++++ Data for analysis

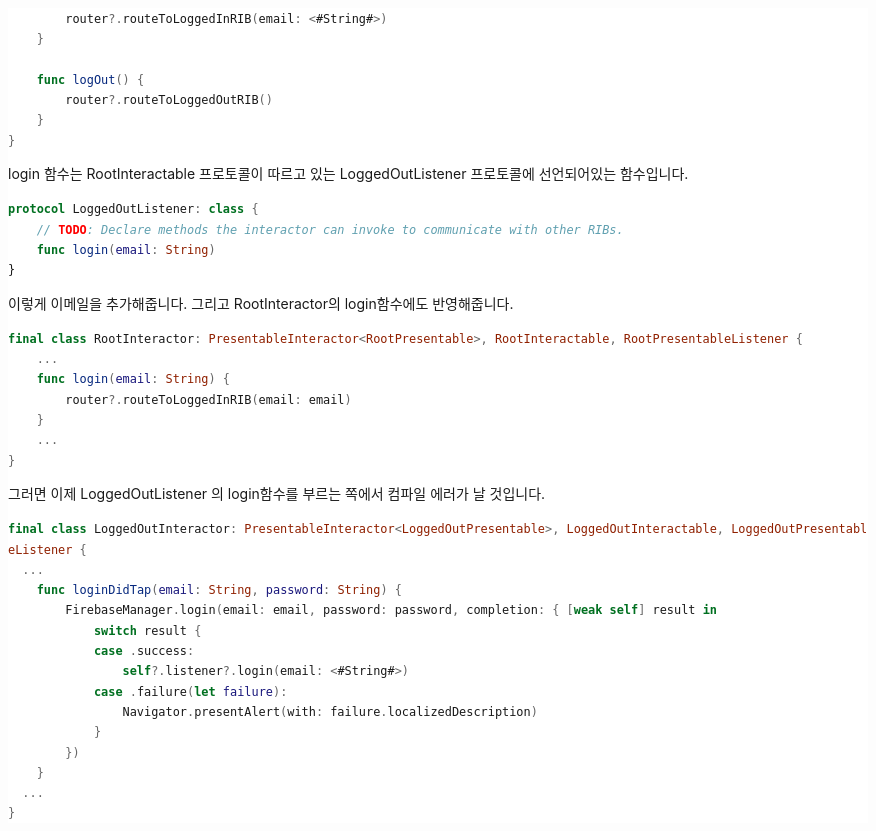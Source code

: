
 ```swift
        router?.routeToLoggedInRIB(email: <#String#>)
    }
    
    func logOut() {
        router?.routeToLoggedOutRIB()
    }
}
```



login 함수는 RootInteractable 프로토콜이 따르고 있는 LoggedOutListener 프로토콜에 선언되어있는 함수입니다. 

```swift
protocol LoggedOutListener: class {
    // TODO: Declare methods the interactor can invoke to communicate with other RIBs.
    func login(email: String)
}
```

이렇게 이메일을 추가해줍니다.  그리고 RootInteractor의 login함수에도 반영해줍니다. 



```swift
final class RootInteractor: PresentableInteractor<RootPresentable>, RootInteractable, RootPresentableListener {
    ... 
    func login(email: String) {
        router?.routeToLoggedInRIB(email: email)
    }
    ... 
}
```


그러면 이제 LoggedOutListener 의 login함수를 부르는 쪽에서 컴파일 에러가 날 것입니다. 

```swift
final class LoggedOutInteractor: PresentableInteractor<LoggedOutPresentable>, LoggedOutInteractable, LoggedOutPresentableListener {
  ... 
    func loginDidTap(email: String, password: String) {
        FirebaseManager.login(email: email, password: password, completion: { [weak self] result in
            switch result {
            case .success:
                self?.listener?.login(email: <#String#>)
            case .failure(let failure):
                Navigator.presentAlert(with: failure.localizedDescription)
            }
        })
    }
  ...
}
```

++++++++

Every entry above is to be repeated word for word, with all pictures omitted.

Source code

:
 ```swift
        router?.routeToLoggedInRIB(email: <#String#>)
    }
    
    func logOut() {
        router?.routeToLoggedOutRIB()
    }
}
```



login 함수는 RootInteractable 프로토콜이 따르고 있는 LoggedOutListener 프로토콜에 선언되어있는 함수입니다. 

```swift
protocol LoggedOutListener: class {
    // TODO: Declare methods the interactor can invoke to communicate with other RIBs.
    func login(email: String)
}
```

이렇게 이메일을 추가해줍니다.  그리고 RootInteractor의 login함수에도 반영해줍니다. 



```swift
final class RootInteractor: PresentableInteractor<RootPresentable>, RootInteractable, RootPresentableListener {
    ... 
    func login(email: String) {
        router?.routeToLoggedInRIB(email: email)
    }
    ... 
}
```


그러면 이제 LoggedOutListener 의 login함수를 부르는 쪽에서 컴파일 에러가 날 것입니다. 

```swift
final class LoggedOutInteractor: PresentableInteractor<LoggedOutPresentable>, LoggedOutInteractable, LoggedOutPresentableListener {
  ... 
    func loginDidTap(email: String, password: String) {
        FirebaseManager.login(email: email, password: password, completion: { [weak self] result in
            switch result {
            case .success:
                self?.listener?.login(email: <#String#>)
            case .failure(let failure):
                Navigator.presentAlert(with: failure.localizedDescription)
            }
        })
    }
  ...
}
```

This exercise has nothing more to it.